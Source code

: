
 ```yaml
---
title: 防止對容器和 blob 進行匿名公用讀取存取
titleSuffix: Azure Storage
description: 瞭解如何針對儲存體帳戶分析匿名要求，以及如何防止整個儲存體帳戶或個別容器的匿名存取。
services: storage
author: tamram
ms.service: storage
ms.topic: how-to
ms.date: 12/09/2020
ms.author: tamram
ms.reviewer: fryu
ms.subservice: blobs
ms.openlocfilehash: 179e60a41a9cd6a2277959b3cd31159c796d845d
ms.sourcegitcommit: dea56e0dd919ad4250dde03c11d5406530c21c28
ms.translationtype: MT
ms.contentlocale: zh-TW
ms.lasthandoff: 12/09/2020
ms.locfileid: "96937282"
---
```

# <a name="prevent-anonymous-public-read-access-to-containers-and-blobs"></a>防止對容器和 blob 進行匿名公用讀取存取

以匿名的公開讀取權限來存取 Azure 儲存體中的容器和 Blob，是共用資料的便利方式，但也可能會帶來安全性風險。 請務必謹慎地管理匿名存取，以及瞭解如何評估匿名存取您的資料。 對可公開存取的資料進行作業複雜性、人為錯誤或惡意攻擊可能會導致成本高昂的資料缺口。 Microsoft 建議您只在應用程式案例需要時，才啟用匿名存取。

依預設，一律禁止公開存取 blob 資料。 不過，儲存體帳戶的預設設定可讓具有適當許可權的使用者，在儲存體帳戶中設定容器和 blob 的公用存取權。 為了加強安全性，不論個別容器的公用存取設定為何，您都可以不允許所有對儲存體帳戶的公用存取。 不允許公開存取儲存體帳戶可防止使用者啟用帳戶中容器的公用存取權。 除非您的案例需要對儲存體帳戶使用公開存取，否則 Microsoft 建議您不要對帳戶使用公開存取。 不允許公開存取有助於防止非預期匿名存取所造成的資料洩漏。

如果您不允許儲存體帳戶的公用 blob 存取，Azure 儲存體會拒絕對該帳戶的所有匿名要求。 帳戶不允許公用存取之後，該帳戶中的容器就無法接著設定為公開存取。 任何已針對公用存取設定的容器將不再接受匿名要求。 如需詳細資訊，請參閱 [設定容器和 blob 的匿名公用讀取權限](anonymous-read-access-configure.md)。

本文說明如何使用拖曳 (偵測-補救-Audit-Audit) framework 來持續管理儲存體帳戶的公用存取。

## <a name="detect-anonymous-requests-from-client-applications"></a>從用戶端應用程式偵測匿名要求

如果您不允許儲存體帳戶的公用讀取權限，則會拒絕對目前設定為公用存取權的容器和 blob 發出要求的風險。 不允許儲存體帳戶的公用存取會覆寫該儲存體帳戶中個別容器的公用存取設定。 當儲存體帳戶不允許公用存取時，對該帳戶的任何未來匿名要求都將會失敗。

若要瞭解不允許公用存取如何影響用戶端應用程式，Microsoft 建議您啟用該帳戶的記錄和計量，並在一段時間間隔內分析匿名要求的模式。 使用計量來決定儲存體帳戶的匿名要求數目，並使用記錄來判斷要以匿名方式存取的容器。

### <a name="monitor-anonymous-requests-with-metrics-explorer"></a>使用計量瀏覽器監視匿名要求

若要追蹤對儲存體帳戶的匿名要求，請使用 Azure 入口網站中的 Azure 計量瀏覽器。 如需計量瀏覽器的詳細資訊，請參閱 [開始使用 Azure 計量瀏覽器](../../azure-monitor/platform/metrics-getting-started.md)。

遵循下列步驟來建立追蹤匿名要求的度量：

> [TASK TO COMPLETE] Copy each line of the preceding data that contains the string "進行匿名公用讀取存取".

> [RESULT OF THIS TASK]
title: 防止對容器和 blob 進行匿名公用讀取存取
# <a name="prevent-anonymous-public-read-access-to-containers-and-blobs"></a>防止對容器和 blob 進行匿名公用讀取存取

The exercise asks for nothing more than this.